WHAT YOU HAVE TO DO: Please copy out the entries below exactly, beginning with the line that contains "involved and therefore" and ending with the line that contains "car with varying~speed.", and include nothing outside that span.

#### DATA FOR REVIEW ####

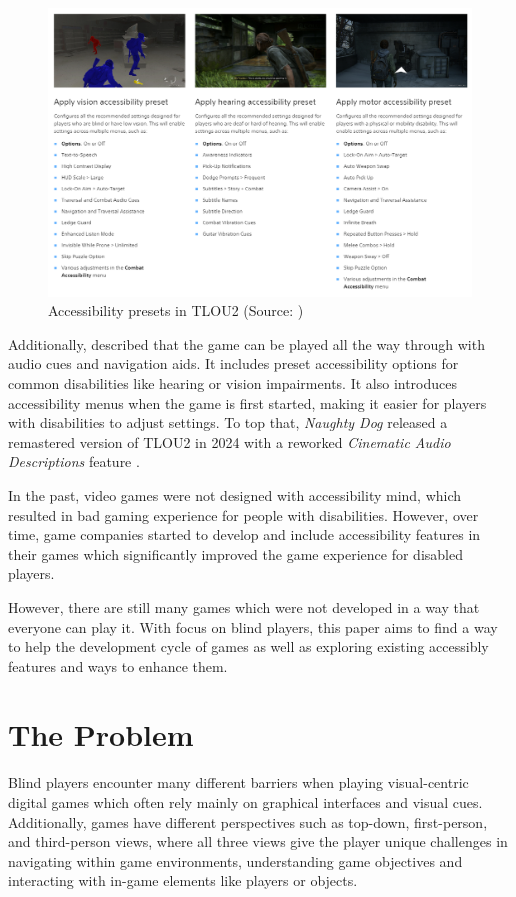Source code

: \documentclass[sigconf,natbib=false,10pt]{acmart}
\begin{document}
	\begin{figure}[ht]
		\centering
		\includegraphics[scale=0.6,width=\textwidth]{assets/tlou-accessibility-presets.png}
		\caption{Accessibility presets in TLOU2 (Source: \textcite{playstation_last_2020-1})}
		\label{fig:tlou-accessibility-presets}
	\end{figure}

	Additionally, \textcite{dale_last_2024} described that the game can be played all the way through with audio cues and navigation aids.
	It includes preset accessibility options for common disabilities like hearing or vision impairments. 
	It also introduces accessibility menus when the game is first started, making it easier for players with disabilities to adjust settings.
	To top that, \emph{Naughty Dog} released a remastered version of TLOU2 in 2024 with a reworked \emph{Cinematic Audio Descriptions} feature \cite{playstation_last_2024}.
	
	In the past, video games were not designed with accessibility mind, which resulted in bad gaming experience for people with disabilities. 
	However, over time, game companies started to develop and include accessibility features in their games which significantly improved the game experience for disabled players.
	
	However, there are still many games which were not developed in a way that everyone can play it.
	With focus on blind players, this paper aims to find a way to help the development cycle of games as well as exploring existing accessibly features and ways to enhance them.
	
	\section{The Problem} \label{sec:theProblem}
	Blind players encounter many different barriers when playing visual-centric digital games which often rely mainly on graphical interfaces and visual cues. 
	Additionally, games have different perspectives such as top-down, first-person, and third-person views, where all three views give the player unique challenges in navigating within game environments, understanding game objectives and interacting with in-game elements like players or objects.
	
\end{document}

####
#### DATA FOR REVIEW ####

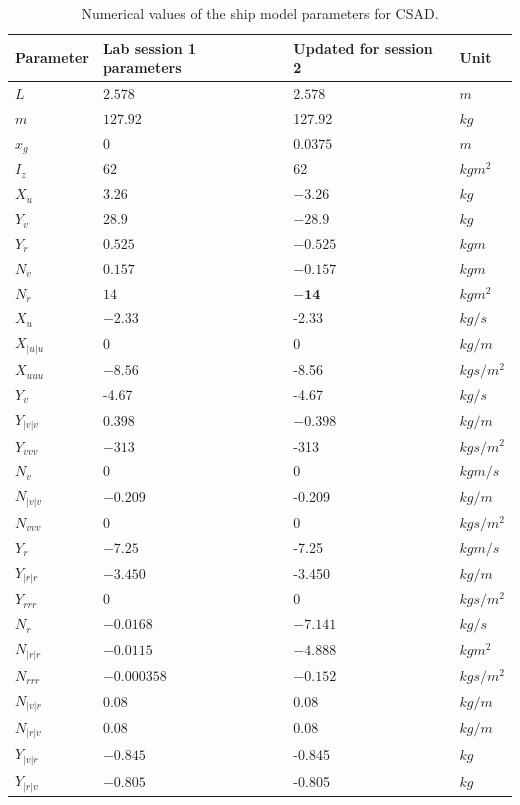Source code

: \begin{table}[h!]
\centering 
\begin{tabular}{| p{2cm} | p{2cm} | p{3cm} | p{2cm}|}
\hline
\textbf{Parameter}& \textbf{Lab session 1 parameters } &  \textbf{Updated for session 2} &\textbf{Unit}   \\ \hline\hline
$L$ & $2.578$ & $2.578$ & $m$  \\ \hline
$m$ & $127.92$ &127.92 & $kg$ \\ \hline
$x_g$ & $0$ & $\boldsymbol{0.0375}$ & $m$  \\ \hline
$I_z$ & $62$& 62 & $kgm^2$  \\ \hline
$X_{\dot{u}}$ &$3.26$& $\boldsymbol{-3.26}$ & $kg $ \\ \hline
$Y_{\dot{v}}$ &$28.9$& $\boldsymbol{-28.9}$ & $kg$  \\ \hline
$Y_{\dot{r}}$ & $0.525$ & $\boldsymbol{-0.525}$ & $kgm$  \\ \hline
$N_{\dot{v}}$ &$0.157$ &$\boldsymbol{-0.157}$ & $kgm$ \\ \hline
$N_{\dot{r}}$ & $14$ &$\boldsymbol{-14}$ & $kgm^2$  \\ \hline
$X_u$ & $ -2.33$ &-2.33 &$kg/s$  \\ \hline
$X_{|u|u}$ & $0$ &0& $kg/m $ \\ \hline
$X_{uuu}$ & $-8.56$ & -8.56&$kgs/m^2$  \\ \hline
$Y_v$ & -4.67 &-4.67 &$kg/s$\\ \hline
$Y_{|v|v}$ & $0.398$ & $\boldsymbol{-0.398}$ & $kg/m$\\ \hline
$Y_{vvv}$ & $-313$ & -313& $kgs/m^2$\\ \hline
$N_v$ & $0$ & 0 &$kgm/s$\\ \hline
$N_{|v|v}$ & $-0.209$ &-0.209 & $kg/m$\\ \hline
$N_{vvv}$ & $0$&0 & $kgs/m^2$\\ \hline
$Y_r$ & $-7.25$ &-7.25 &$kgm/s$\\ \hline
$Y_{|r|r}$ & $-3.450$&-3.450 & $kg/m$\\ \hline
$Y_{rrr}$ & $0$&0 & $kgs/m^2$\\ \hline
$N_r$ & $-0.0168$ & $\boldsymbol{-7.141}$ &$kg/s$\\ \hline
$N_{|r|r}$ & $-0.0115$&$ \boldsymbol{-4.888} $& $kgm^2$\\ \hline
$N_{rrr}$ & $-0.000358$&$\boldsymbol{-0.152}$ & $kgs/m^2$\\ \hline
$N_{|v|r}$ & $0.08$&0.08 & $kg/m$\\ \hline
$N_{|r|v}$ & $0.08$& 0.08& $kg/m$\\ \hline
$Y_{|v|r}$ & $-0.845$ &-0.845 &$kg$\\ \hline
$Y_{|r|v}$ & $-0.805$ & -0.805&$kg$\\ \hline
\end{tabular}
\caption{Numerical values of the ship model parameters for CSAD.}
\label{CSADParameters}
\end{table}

####
#### DATA FOR REVIEW ####

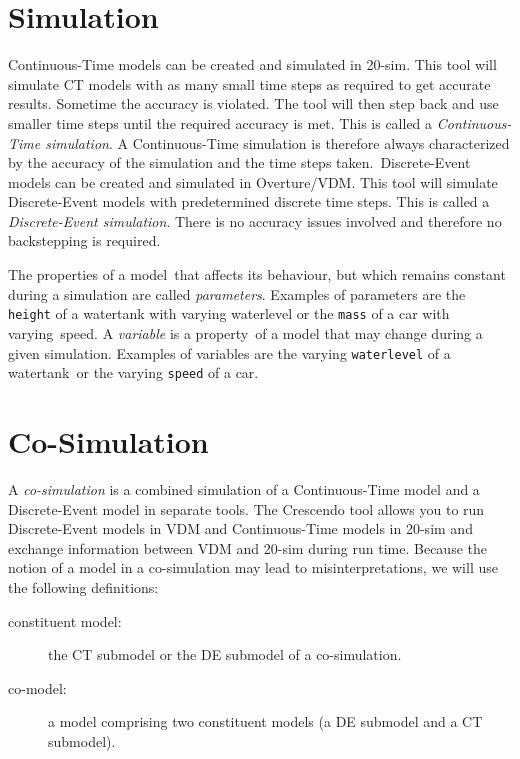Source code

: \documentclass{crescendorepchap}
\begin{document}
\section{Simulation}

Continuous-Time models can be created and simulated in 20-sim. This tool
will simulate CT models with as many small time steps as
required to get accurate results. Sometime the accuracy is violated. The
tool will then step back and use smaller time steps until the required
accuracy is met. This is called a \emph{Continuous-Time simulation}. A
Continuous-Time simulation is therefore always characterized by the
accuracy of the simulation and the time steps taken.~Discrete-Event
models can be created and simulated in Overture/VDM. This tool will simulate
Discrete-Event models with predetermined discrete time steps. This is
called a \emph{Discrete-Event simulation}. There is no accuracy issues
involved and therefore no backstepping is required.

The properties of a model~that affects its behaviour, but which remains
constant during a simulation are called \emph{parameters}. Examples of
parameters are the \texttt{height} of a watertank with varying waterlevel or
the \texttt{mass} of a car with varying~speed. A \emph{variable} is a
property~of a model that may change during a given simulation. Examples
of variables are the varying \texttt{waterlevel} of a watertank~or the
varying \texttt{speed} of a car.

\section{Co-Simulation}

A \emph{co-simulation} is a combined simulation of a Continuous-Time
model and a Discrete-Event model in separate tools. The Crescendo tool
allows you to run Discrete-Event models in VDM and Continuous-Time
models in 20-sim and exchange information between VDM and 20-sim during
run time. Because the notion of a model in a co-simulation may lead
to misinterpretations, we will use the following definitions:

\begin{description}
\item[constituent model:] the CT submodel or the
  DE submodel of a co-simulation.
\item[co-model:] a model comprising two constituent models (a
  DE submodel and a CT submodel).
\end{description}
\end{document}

####

TASK ANSWER:
involved and therefore no backstepping is required.

The properties of a model~that affects its behaviour, but which remains
constant during a simulation are called \emph{parameters}. Examples of
parameters are the \texttt{height} of a watertank with varying waterlevel or
the \texttt{mass} of a car with varying~speed. A \emph{variable} is a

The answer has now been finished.